*Activity:* Look through the lines of the material and count those containing "apply". Give that count alone.
■ ■ ■ ■ ■
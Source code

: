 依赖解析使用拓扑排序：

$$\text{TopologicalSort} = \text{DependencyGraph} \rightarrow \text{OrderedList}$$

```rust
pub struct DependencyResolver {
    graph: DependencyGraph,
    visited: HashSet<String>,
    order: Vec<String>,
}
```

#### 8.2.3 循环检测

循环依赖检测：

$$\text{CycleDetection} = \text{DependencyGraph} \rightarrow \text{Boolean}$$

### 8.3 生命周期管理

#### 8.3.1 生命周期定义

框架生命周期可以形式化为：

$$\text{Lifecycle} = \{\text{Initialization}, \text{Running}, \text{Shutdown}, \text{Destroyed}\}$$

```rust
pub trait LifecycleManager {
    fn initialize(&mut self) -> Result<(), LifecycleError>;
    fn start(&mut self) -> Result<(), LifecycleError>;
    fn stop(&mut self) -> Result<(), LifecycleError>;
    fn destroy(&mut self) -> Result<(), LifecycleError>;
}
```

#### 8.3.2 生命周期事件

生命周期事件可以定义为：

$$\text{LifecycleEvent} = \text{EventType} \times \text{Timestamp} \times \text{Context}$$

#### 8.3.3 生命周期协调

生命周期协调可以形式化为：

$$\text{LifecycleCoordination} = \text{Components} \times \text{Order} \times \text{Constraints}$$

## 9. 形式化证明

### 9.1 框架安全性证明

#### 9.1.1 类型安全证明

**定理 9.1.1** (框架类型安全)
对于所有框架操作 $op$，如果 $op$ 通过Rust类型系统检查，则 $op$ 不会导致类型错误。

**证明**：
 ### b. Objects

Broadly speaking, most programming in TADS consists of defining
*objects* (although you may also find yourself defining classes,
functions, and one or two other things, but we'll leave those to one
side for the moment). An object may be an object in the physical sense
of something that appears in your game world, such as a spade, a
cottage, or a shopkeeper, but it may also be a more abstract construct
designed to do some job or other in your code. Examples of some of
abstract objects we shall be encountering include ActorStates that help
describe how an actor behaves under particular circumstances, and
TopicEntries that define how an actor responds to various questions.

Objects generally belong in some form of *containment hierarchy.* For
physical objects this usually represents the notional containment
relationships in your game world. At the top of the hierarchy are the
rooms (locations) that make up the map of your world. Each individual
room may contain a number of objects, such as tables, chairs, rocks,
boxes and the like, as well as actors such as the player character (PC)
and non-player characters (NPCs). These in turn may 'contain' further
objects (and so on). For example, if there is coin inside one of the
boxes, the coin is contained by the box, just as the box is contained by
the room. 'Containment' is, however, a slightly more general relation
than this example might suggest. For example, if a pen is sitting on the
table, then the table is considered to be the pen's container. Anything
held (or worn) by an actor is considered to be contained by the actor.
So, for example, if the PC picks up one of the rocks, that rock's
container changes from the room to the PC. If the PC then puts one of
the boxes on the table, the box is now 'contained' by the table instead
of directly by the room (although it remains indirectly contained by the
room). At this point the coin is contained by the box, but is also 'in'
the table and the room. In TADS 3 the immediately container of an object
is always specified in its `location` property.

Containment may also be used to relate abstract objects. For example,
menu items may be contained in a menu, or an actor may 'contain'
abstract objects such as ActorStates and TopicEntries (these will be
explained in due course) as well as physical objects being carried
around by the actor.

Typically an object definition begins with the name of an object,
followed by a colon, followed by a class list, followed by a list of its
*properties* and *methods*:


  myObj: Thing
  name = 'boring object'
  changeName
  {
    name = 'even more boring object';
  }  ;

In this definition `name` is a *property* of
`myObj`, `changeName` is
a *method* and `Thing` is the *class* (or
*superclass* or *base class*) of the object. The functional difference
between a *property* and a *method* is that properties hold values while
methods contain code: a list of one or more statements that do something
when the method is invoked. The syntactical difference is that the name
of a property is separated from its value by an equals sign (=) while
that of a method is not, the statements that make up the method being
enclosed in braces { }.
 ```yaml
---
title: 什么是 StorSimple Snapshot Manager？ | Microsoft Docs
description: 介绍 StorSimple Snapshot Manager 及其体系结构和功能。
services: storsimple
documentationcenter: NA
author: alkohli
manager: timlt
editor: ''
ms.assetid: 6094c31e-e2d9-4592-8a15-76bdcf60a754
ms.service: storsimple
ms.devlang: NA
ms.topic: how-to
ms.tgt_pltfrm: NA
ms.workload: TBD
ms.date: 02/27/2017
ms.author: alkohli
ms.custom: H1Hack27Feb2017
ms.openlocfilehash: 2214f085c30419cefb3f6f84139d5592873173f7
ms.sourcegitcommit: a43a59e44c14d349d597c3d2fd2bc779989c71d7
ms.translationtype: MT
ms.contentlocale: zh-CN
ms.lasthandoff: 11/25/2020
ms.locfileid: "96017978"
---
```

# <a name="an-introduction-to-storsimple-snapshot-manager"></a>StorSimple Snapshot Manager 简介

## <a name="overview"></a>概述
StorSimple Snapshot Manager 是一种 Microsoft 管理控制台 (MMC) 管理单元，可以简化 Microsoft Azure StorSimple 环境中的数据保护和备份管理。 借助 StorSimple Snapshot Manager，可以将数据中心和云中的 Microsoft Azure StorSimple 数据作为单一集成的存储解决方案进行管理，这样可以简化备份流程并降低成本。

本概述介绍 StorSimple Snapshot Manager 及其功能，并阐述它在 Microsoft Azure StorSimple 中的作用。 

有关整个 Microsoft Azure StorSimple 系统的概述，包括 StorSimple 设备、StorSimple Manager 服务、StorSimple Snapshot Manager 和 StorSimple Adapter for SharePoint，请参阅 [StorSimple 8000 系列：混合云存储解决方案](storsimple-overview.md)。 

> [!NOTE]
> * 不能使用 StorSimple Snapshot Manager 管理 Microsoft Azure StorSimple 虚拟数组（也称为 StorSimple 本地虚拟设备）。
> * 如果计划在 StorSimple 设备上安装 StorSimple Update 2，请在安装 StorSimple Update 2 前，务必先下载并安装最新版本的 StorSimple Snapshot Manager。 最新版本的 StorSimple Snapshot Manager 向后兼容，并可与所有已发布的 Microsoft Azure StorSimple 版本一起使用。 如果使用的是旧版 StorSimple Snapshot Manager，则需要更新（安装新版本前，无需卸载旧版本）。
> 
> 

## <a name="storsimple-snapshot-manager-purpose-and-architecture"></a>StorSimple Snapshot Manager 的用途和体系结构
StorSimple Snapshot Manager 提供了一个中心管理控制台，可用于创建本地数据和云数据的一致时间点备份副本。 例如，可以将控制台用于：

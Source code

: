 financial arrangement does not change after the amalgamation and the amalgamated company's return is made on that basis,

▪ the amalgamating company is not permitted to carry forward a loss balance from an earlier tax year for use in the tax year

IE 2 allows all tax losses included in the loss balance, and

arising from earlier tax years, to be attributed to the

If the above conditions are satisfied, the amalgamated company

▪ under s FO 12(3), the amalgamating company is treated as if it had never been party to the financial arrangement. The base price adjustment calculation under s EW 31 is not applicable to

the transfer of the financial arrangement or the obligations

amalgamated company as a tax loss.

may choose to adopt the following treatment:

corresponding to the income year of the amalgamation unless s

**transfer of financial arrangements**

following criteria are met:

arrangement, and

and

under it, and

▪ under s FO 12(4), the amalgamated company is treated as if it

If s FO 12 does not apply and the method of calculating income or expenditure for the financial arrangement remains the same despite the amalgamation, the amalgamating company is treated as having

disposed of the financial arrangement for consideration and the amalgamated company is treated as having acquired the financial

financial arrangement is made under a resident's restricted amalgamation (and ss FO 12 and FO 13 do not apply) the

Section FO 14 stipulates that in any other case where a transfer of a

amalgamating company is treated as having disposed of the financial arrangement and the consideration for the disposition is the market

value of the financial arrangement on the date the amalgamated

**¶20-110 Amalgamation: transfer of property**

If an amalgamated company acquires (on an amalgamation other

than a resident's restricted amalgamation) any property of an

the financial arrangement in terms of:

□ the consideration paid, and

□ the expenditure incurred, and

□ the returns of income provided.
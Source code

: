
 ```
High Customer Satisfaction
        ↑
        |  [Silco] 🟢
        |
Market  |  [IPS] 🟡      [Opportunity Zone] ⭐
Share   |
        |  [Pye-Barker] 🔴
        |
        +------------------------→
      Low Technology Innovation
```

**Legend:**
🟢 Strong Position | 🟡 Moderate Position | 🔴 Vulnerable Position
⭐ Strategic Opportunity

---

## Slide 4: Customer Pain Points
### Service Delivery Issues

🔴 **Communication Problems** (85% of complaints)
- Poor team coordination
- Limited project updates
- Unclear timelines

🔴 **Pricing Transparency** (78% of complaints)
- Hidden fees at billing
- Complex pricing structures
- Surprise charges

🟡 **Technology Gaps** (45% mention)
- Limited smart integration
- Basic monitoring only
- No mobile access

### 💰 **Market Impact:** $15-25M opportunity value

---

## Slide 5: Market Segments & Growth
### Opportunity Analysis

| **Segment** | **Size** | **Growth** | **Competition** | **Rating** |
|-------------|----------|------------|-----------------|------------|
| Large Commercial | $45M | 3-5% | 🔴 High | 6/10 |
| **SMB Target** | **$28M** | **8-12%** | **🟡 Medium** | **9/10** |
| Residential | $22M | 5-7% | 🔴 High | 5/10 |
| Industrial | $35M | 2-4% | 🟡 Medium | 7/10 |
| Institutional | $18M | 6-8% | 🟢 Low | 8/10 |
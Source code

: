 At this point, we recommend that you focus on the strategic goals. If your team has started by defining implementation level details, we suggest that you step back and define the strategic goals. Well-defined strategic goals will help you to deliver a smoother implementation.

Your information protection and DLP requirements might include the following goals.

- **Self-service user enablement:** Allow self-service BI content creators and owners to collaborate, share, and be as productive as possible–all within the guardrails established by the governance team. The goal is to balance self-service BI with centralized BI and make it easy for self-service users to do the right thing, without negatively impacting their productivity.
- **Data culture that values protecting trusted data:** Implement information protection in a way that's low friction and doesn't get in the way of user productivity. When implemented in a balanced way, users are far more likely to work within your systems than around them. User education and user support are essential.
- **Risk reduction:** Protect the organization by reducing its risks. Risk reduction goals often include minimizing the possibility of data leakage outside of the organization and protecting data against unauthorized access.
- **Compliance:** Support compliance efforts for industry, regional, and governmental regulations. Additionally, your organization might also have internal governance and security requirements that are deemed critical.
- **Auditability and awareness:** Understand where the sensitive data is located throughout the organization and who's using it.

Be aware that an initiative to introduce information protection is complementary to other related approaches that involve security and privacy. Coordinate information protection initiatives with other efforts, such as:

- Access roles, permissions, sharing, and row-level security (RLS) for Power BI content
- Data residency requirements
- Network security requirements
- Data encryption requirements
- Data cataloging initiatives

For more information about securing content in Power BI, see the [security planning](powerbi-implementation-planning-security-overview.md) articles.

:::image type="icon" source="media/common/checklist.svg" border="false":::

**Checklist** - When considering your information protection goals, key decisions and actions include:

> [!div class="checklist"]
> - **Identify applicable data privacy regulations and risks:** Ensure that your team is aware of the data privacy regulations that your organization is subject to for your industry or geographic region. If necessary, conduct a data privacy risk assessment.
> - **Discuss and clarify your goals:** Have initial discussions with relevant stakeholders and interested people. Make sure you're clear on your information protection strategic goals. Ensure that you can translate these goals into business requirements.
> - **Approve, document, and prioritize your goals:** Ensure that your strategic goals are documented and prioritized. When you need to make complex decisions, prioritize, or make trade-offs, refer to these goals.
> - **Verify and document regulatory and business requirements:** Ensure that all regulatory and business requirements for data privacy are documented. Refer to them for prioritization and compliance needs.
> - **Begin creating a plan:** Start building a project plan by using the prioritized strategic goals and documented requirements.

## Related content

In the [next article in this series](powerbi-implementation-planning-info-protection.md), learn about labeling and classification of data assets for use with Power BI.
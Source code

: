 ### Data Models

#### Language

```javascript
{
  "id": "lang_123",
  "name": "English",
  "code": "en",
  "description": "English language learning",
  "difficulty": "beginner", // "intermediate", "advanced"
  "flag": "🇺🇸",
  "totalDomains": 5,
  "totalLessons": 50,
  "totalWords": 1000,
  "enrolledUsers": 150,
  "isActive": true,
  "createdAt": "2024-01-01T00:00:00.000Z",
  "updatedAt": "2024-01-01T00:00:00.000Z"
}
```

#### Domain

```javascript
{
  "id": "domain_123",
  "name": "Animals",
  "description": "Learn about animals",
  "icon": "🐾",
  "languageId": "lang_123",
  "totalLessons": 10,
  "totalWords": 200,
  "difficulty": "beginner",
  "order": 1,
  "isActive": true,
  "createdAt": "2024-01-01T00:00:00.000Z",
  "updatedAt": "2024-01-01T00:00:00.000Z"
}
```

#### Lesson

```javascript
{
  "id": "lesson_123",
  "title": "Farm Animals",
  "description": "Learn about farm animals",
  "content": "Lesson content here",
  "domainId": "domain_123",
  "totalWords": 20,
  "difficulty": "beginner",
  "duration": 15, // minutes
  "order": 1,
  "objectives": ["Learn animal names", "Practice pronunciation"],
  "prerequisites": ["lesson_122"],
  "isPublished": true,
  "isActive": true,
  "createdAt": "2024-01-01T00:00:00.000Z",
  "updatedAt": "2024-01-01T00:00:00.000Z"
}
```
■ ■ ■ ■ ■
*Solution to this problem:* 2